The maqāma ( , literally "assembly"; plural maqāmāt,  ) is an (originally) Arabic prosimetric literary genre which alternates the Arabic rhymed prose known as Saj‘ with intervals of poetry in which rhetorical extravagance is conspicuous.

There are only eleven illustrated versions of the Maqāmāt from the 13 and the 14th centuries that survive to this day.  Four of these currently reside in the British Library in London, while three are in Paris at the Bibliothèque nationale de France (including al-Harīrī's Maqāmāt). One copy is at the following libraries: the Bodleian Library in Oxford, the Suleymaniye Library in Istanbul, the Österreichische Nationalbibliothek in Vienna, and the Russian Academy of Sciences in Saint Petersburg.    

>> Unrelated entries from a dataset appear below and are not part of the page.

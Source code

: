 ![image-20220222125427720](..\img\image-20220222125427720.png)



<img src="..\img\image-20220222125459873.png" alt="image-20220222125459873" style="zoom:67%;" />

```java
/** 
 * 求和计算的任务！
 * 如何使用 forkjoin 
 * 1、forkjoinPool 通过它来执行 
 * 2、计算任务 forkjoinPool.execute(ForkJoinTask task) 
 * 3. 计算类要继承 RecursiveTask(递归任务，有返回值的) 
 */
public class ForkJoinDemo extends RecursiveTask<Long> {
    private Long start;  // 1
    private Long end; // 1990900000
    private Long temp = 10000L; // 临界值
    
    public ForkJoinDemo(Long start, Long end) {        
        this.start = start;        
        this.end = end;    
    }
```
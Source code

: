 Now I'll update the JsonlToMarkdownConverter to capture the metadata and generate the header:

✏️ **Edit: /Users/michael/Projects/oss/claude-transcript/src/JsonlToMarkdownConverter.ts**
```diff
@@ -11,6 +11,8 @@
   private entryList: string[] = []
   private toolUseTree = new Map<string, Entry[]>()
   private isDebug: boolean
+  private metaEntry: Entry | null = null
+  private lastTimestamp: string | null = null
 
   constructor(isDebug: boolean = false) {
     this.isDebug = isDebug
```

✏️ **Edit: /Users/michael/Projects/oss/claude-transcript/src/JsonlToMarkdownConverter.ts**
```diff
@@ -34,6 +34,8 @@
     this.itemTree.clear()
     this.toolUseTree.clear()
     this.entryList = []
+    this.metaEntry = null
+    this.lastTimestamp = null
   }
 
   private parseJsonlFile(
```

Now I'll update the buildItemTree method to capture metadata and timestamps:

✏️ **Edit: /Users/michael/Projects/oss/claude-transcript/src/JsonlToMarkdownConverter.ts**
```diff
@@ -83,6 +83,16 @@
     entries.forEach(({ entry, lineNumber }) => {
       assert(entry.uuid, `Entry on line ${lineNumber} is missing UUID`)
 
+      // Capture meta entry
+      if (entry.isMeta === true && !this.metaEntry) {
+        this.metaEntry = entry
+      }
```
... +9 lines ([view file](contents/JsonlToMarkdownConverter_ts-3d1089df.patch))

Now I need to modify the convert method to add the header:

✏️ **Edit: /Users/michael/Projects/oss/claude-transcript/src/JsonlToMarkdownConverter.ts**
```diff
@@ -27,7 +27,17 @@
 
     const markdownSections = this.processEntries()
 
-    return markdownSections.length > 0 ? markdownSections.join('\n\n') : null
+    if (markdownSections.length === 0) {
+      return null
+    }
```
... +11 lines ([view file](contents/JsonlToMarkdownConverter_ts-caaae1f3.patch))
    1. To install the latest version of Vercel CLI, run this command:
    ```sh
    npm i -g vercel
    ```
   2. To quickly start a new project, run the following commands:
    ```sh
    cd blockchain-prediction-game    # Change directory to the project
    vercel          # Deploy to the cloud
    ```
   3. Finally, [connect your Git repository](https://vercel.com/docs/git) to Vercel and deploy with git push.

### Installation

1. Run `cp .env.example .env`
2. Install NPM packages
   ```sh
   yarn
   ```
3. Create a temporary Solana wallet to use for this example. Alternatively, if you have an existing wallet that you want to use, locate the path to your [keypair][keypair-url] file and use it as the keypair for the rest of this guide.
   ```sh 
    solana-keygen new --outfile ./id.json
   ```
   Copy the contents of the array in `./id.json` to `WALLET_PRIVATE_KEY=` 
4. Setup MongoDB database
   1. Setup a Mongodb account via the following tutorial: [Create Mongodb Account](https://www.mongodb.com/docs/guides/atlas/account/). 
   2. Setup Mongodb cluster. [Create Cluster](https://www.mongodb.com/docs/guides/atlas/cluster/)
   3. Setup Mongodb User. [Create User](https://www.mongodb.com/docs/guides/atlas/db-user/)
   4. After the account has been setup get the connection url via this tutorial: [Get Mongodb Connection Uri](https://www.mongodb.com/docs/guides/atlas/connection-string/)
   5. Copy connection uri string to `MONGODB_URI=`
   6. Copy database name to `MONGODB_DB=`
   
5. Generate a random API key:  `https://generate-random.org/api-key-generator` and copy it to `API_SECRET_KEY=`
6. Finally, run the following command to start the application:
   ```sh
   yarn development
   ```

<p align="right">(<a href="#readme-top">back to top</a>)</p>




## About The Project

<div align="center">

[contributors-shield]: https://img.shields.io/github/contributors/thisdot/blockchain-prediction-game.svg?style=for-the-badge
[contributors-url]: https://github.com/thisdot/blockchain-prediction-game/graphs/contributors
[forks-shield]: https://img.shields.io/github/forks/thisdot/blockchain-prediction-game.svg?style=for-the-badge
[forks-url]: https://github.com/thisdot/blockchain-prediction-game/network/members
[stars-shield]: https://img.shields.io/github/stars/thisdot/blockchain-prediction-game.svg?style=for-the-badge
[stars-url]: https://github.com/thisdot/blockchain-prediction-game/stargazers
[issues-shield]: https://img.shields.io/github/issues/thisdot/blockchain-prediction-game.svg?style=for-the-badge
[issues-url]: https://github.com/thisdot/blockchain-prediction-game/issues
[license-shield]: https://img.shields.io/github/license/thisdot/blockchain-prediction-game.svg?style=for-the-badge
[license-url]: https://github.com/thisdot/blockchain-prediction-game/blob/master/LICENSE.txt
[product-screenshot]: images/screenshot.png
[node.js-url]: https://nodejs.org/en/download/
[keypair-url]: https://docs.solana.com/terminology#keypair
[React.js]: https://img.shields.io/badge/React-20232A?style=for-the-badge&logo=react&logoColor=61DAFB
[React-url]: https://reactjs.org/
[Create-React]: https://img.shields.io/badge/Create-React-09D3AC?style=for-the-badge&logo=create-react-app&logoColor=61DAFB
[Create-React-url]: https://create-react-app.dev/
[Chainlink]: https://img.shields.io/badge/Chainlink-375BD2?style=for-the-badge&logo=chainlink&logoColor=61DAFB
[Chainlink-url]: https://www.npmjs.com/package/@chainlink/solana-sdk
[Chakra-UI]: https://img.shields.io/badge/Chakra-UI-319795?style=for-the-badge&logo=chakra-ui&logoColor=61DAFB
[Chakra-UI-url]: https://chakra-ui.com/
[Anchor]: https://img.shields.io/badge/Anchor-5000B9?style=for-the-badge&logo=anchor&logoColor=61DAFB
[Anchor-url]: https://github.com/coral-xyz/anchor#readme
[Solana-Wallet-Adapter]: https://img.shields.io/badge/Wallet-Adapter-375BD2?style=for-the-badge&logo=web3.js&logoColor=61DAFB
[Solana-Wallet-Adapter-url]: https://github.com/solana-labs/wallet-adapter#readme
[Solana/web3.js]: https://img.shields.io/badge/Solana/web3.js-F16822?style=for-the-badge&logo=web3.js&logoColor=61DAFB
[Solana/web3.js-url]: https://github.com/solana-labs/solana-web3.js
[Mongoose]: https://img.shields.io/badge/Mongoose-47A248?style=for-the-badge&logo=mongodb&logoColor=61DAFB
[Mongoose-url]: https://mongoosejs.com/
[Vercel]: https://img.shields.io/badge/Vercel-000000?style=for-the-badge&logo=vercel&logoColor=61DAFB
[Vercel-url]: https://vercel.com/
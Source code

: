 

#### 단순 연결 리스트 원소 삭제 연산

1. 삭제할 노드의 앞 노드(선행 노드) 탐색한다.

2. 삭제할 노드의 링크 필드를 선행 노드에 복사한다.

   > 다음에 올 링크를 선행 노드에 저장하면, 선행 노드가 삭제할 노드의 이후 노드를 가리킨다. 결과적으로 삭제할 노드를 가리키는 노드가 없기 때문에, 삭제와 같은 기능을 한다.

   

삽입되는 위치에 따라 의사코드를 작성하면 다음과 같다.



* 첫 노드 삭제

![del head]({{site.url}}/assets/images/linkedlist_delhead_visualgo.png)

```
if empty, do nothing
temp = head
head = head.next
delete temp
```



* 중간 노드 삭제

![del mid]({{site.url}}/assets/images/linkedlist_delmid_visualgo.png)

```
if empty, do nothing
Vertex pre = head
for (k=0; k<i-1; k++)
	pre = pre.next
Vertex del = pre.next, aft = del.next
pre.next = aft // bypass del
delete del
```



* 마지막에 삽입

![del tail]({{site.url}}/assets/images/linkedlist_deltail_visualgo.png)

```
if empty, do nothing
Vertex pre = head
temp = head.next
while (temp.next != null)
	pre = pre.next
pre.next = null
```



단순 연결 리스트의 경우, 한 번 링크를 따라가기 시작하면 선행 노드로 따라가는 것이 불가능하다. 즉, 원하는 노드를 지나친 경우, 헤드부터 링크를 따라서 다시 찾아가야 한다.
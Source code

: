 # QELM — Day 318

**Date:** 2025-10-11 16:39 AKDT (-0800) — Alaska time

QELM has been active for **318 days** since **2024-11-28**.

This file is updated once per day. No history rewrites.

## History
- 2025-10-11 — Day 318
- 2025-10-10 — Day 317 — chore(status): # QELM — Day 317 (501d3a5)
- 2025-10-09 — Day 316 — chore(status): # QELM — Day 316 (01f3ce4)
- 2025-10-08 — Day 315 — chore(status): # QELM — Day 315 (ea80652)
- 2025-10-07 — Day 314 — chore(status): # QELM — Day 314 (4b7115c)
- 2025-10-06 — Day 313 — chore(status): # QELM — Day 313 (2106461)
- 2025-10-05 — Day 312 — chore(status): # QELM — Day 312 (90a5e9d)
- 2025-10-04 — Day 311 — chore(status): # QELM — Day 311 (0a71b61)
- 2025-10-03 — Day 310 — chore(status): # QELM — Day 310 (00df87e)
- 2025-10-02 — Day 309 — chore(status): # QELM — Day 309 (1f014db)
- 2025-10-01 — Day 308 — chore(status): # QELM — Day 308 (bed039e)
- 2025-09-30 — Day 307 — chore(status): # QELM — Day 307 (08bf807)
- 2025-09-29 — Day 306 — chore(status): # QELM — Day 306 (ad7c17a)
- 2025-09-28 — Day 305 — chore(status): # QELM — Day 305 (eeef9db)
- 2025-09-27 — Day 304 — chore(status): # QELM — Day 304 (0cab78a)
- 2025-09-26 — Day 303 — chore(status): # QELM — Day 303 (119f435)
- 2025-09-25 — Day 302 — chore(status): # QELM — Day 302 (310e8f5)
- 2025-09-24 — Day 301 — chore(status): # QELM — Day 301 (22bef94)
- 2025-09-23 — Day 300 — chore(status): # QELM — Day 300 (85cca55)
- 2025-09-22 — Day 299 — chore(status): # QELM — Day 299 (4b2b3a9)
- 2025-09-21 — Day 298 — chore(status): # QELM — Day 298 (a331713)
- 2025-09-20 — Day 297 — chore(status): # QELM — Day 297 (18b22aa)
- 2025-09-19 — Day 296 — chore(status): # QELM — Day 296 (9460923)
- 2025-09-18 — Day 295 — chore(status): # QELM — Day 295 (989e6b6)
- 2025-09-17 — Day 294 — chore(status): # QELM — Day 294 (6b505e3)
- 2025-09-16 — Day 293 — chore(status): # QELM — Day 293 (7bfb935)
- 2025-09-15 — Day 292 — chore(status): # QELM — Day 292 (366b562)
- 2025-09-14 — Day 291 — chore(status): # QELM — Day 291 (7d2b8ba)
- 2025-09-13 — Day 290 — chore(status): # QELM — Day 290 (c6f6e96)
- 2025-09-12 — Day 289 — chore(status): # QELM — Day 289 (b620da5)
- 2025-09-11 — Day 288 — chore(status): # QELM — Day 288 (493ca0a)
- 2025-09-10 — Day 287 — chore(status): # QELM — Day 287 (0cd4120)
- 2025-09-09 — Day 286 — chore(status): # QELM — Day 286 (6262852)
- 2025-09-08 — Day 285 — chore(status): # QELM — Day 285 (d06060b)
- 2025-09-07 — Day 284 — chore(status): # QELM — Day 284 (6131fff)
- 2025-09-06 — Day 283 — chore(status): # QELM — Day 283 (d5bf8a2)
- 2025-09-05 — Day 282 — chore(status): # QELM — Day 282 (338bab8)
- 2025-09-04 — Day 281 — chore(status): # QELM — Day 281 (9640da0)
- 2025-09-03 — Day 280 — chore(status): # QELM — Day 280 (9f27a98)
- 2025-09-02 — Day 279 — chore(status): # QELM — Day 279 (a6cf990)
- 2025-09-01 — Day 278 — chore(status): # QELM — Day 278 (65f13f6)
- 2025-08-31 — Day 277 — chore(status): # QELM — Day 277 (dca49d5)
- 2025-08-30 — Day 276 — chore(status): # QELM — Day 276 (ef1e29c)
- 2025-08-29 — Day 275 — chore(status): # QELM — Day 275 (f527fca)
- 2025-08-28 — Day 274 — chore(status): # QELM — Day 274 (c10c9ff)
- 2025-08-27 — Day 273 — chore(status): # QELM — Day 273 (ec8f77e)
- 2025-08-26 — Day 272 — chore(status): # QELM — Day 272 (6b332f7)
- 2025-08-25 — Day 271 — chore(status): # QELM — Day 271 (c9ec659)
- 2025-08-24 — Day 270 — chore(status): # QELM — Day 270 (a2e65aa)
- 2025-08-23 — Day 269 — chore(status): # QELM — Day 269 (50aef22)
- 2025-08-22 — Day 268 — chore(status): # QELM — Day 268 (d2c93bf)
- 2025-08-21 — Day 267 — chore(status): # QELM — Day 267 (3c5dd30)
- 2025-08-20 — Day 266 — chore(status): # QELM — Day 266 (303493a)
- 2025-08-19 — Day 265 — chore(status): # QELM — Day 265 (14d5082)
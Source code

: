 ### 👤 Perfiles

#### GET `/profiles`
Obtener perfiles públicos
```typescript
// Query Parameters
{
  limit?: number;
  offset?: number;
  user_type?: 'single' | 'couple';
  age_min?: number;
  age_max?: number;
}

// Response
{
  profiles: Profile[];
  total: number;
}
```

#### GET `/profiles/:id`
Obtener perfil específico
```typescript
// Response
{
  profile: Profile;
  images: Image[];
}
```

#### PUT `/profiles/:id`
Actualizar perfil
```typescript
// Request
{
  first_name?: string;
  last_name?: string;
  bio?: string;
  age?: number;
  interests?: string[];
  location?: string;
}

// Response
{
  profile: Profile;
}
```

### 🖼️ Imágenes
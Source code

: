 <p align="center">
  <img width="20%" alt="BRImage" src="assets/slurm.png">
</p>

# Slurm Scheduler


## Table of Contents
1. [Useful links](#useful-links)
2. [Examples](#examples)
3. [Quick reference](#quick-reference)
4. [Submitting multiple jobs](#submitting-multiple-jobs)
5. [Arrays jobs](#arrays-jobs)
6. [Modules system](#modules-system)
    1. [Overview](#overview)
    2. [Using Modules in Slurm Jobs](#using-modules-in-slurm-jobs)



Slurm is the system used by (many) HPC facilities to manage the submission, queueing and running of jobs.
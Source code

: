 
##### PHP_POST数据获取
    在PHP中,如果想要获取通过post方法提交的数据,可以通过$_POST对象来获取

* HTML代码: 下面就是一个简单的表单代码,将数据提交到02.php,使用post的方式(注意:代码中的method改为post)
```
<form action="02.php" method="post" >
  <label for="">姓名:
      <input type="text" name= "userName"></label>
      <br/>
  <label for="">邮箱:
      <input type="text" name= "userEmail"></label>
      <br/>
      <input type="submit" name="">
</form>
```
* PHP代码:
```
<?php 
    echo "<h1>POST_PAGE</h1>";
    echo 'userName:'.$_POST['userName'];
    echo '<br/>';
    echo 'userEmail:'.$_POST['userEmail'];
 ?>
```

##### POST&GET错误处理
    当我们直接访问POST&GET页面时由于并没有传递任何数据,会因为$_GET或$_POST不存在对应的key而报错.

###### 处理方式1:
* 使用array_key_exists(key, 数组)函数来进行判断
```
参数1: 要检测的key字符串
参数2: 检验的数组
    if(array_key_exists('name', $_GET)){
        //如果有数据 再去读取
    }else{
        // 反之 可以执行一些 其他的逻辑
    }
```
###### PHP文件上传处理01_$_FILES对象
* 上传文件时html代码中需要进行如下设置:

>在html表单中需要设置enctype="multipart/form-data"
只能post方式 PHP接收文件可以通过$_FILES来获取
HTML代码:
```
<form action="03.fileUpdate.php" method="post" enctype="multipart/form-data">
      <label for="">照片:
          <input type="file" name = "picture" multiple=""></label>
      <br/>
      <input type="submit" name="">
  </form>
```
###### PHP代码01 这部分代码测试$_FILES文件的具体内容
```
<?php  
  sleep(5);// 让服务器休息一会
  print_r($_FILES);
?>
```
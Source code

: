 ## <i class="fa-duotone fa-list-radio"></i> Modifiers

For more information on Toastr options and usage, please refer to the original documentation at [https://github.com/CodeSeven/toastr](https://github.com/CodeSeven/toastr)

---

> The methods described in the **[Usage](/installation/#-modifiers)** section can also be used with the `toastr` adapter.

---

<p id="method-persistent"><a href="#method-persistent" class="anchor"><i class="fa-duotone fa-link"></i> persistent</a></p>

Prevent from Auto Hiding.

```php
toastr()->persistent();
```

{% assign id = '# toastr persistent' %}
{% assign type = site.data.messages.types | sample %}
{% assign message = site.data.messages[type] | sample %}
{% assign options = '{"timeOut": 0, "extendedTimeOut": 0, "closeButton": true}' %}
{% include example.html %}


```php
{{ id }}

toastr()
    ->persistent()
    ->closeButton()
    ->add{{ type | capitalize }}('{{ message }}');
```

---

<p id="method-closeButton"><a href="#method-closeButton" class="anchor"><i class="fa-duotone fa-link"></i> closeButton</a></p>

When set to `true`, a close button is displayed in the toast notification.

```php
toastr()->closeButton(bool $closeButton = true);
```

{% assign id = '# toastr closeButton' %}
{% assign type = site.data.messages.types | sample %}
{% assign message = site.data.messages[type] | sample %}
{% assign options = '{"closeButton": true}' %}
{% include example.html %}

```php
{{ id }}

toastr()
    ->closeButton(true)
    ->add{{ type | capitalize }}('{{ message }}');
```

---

Those Maqāmāt manuscripts were likely created and illustrated for the specialized book markets in cities such as Baghdad, Cairo, and Damascus, rather than for any particular patron. The audience for the manuscripts were of elite and educated classes, such as nobles or scholars, as the Maqāmāt was largely appreciated and valued for its nuanced poetry and language choice, rather than its manuscript illustrations.  The al-Harīrī Maqāmāt, also called the Schefer Maqāmāt, was illustrated by al-Wasiti and contains the highest amount of illustrations as well as being the most studied by scholars.

Terminology
The origins of the usage of the word as a genre-label are debated. But according to Amina Shah,

The meaning of the word Makamat is derived from "a place where one stands upright" and hence the place where one is at any time. Next it is used metonymically to denote "the persons assembled at any place" and finally, by another translation, "the discourses delivered or conversations held in any such assembly". This metaphorical use of the word Makamat has however been restricted to discourse and conversations like those narrated by Hariri and his predecessor Al Hamadani, which are composed in a highly finished style, and solely for the purpose of exhibiting specimens of various kinds of eloquence, and exemplifying rules of grammar, rhetoric and poetry.

Structure
According to J. Hämeen-Anttila, the typical maqāmāt can be schematized 'into “isnād” [the citations or "backings" used to verify the legitimacy of a hadith], “general introduction,” “link,” “episode proper,” “recognition scene,” “envoi,” and “finale.”' Ailin Qian has exemplified this schema with reference to that Maqamat Badi' az-Zaman al-Hamadhani: 'after the initial isnād,' the narrator ʿĪsā 'tells the audience that for a certain reason “I was in such-and-such a city” or “I traveled from here
to there”; this constitutes the “general introduction.” That is followed by a transitional formula, like “one day, when I...” (fa baynamā anā yawman), “and so on till...” (wa
halumma jarran ilā an), leading to the “episode proper.” Then through the eyes of ʿĪsā we are introduced to an anonymous trickster who shows remarkable erudition and eloquence, and always succeeds “in swindling money out of the gullible narrator.”' The trickster al-Iskandarī's identity is then recognised; 'In answering ʿĪsā’s questions, al-Iskandarī then chants an envoi poem, either as an indicator of his identity or also an apologia for his misbehaviors. In many of the Hamadhānian maqāmāt, an envoi marks the end of the story, but occasionally the envoi is followed by a “finale,” where ʿĪsā and al-Iskandarī are described as departing.'

Origins
The maqama first appeared as a major literary form in the 10th century. The maqama grew out of a cluster of prose genres, collectively known as adab.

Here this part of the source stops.